Para la marcha del domingo 13 de noviembre tenemos que empezar por distinguir el bien y el mal, el mal de la banalidad y lo verdadero de lo falso. No es cierto que el mal sea el INE, ni su gasto, ni sus personeros. Podrán ser mejorados, sin duda; tendrán excesos, por supuesto; pero no son el problema; tampoco lo es un fraude omnipresente cual deidad y mantra; menos aún unas elecciones en riesgo. Menos lo es su presupuesto, que pudiera ser acotado racionalmente, pero que nada significa frente a los caprichos y dispendios egipcios del faraón tropical.

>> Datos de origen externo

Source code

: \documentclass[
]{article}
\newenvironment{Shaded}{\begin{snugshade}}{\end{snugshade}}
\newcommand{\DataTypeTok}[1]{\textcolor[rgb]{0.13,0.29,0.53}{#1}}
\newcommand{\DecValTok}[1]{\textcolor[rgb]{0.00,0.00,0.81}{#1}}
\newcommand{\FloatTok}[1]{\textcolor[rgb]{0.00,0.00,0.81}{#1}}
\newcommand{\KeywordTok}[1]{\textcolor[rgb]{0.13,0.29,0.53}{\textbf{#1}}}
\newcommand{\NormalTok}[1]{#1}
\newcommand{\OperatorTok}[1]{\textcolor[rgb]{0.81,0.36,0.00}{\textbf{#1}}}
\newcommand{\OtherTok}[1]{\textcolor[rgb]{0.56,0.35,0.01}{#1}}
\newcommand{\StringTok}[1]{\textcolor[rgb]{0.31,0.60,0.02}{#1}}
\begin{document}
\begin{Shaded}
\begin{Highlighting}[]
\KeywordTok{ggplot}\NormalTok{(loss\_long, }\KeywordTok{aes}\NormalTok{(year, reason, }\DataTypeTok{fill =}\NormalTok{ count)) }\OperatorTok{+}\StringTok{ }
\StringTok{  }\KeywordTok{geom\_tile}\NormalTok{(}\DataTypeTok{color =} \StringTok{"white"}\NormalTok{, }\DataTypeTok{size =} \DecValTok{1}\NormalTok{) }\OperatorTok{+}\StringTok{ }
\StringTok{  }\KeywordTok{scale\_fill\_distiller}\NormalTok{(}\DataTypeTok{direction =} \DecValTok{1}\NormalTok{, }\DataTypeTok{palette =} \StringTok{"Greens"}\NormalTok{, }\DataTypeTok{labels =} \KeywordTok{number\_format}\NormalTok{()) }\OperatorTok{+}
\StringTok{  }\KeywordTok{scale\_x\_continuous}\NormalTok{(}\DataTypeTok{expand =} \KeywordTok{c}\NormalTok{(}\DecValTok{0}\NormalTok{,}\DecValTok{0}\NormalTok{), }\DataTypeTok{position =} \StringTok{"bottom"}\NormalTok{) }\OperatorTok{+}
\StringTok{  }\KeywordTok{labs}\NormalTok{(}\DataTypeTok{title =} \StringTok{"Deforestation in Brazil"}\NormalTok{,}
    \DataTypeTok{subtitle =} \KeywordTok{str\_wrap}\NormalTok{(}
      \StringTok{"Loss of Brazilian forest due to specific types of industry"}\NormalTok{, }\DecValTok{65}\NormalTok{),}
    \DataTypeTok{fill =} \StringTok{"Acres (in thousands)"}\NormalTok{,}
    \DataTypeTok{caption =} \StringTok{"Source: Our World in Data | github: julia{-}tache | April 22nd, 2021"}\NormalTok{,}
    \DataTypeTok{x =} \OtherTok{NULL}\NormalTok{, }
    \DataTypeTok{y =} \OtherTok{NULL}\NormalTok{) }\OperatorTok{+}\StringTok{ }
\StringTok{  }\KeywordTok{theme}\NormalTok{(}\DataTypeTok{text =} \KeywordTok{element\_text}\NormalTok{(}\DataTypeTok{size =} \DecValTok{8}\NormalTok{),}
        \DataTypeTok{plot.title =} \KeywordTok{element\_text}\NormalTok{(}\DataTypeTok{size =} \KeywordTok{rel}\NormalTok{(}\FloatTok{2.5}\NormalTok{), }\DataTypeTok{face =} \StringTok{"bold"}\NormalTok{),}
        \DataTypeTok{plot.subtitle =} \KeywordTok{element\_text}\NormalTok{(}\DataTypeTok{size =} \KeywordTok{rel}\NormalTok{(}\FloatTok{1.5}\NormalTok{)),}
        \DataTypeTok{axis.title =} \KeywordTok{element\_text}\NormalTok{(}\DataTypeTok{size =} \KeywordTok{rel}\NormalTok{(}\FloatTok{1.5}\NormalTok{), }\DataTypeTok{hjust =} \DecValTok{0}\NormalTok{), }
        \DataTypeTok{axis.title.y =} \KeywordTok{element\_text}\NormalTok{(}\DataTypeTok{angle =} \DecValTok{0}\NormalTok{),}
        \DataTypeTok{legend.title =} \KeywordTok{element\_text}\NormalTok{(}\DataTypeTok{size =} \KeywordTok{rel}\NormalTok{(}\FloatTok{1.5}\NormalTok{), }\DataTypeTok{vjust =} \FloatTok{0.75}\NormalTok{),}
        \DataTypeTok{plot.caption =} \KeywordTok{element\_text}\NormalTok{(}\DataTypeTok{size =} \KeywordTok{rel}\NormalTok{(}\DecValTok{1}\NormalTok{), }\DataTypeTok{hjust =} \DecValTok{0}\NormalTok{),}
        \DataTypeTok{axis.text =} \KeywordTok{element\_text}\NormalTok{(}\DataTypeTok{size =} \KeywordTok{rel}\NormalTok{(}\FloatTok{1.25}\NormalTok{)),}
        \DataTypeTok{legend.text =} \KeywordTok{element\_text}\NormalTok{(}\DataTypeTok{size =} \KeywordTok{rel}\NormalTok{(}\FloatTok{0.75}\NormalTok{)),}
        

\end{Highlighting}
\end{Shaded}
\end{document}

La marcha del 13 de noviembre del 2022 es sobre y en defensa de nuestros derechos políticos, de nuestra capacidad de pensar, de reflexionar, de evitar lo banal; de nuestras libertades, de nuestro espíritu público, no de la “opinión pública y medida”. Finalmente lo es de nuestra acción libre y soberana. Concluyo con el mejor ejemplo a la mano: la marcha del domingo es por salvarnos de convertirnos en Eichmanns de nuestra democracia.